▶ **Work required**: Copy, word for word, the lines of the entries below between the one with "<li>CIS Benchmark </li>" and the one with "- Linked List", inclusive, and leave out everything else.
START Given records
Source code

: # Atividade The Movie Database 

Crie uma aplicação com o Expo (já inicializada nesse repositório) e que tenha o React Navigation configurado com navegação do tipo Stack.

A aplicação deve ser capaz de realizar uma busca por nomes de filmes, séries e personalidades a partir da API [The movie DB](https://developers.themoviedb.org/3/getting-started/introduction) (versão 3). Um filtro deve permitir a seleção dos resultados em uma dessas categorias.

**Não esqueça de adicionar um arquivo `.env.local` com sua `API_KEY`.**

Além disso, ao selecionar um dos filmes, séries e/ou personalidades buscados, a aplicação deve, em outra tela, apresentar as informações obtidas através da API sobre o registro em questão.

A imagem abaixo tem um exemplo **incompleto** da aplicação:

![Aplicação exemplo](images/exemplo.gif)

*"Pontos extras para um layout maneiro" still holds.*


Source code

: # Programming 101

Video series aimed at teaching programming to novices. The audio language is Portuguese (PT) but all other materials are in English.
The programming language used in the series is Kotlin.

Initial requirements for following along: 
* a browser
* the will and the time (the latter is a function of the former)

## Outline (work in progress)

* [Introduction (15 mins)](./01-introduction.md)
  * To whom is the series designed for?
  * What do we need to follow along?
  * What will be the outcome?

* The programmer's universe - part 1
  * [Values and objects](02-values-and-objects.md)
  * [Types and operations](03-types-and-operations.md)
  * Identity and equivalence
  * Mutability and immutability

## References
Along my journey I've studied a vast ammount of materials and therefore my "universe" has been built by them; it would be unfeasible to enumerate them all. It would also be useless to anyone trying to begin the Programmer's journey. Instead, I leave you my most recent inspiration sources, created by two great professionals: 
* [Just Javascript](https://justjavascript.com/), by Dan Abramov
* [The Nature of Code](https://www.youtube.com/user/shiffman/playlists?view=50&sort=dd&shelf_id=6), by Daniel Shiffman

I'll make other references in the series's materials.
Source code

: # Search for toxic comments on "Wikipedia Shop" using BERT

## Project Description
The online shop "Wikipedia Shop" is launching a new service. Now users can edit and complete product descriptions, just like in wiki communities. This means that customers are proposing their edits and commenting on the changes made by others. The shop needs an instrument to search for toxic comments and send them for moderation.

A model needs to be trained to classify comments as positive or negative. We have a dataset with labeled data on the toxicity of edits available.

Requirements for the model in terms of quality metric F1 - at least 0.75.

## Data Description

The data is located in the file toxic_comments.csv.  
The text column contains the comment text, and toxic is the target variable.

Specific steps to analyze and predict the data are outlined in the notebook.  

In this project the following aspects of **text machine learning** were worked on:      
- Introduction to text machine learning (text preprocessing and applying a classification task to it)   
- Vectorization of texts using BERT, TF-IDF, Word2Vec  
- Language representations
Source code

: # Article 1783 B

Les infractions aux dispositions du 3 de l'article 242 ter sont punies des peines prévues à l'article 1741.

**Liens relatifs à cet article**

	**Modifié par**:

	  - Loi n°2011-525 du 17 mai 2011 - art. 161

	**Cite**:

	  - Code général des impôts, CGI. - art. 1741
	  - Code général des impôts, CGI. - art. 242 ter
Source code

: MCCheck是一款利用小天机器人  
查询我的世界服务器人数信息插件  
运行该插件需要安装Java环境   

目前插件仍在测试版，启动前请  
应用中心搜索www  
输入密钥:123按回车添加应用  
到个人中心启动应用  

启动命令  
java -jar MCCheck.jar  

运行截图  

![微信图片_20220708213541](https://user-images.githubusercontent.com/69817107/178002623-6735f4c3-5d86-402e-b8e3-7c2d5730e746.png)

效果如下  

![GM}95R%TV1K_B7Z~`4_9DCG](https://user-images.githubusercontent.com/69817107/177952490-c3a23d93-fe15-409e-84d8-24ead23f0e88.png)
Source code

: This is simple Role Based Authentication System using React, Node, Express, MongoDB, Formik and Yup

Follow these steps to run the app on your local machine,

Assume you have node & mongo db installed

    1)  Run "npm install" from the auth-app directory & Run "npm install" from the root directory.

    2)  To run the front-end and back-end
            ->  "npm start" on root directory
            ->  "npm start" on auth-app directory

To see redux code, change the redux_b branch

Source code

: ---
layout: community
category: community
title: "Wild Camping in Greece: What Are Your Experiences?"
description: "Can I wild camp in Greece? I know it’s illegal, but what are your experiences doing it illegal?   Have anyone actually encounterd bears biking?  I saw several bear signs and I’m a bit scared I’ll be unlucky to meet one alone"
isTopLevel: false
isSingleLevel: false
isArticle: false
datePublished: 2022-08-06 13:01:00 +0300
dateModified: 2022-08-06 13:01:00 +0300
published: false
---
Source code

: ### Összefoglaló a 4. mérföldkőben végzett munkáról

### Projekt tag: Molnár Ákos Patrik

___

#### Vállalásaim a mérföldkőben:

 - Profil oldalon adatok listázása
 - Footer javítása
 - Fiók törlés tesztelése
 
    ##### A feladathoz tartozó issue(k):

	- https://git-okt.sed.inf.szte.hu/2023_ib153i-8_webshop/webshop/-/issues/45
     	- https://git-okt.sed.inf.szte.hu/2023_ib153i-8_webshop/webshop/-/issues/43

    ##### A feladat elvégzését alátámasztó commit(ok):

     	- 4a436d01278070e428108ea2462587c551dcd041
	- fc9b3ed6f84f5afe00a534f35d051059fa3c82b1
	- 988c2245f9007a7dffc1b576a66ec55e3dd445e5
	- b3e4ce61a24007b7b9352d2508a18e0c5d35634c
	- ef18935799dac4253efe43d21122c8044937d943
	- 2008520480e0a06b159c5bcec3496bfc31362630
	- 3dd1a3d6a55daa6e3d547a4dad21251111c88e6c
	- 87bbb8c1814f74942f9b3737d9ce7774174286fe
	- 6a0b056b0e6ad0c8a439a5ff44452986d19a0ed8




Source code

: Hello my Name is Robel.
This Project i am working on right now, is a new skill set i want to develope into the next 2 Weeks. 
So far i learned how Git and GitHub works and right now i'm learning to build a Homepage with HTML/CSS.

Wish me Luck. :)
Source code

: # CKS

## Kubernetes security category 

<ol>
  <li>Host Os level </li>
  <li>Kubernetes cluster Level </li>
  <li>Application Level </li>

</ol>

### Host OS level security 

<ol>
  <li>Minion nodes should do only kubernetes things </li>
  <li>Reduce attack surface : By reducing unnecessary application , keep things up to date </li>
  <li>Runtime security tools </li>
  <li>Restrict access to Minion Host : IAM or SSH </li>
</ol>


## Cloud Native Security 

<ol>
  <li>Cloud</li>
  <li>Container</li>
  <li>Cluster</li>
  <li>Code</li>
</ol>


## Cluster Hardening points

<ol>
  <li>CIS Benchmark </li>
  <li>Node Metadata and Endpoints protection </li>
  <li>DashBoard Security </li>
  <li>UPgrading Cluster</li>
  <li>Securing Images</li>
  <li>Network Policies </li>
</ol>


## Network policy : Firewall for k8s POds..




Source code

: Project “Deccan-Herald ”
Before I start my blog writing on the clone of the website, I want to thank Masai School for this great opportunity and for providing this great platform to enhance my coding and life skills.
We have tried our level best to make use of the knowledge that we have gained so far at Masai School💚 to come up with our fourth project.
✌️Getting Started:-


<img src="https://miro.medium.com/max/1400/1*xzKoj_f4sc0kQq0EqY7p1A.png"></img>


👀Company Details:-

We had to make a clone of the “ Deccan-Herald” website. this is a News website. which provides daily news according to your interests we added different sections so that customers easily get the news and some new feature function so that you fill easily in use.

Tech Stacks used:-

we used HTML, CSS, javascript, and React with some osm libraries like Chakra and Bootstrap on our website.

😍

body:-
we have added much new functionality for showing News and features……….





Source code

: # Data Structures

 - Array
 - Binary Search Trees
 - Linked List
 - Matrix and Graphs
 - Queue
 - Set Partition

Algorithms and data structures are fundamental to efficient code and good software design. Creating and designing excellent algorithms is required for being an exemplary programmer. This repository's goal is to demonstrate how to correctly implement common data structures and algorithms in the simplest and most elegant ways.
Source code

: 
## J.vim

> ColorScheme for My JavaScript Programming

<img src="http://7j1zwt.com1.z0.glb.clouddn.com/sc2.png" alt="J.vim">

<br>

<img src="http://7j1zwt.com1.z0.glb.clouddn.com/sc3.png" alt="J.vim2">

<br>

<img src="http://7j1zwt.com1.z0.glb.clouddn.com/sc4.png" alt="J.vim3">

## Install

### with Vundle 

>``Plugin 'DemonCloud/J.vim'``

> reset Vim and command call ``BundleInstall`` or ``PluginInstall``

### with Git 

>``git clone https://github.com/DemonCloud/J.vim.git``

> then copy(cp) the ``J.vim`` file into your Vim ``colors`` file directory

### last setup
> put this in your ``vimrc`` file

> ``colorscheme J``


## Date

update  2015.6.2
END Given records
▶ **Solution for this problem**:
  <li>CIS Benchmark </li>
  <li>Node Metadata and Endpoints protection </li>
  <li>DashBoard Security </li>
  <li>UPgrading Cluster</li>
  <li>Securing Images</li>
  <li>Network Policies </li>
</ol>


## Network policy : Firewall for k8s POds..




Source code

: Project “Deccan-Herald ”
Before I start my blog writing on the clone of the website, I want to thank Masai School for this great opportunity and for providing this great platform to enhance my coding and life skills.
We have tried our level best to make use of the knowledge that we have gained so far at Masai School💚 to come up with our fourth project.
✌️Getting Started:-


<img src="https://miro.medium.com/max/1400/1*xzKoj_f4sc0kQq0EqY7p1A.png"></img>


👀Company Details:-

We had to make a clone of the “ Deccan-Herald” website. this is a News website. which provides daily news according to your interests we added different sections so that customers easily get the news and some new feature function so that you fill easily in use.

Tech Stacks used:-

we used HTML, CSS, javascript, and React with some osm libraries like Chakra and Bootstrap on our website.

😍

body:-
we have added much new functionality for showing News and features……….





Source code

: # Data Structures

 - Array
 - Binary Search Trees
 - Linked List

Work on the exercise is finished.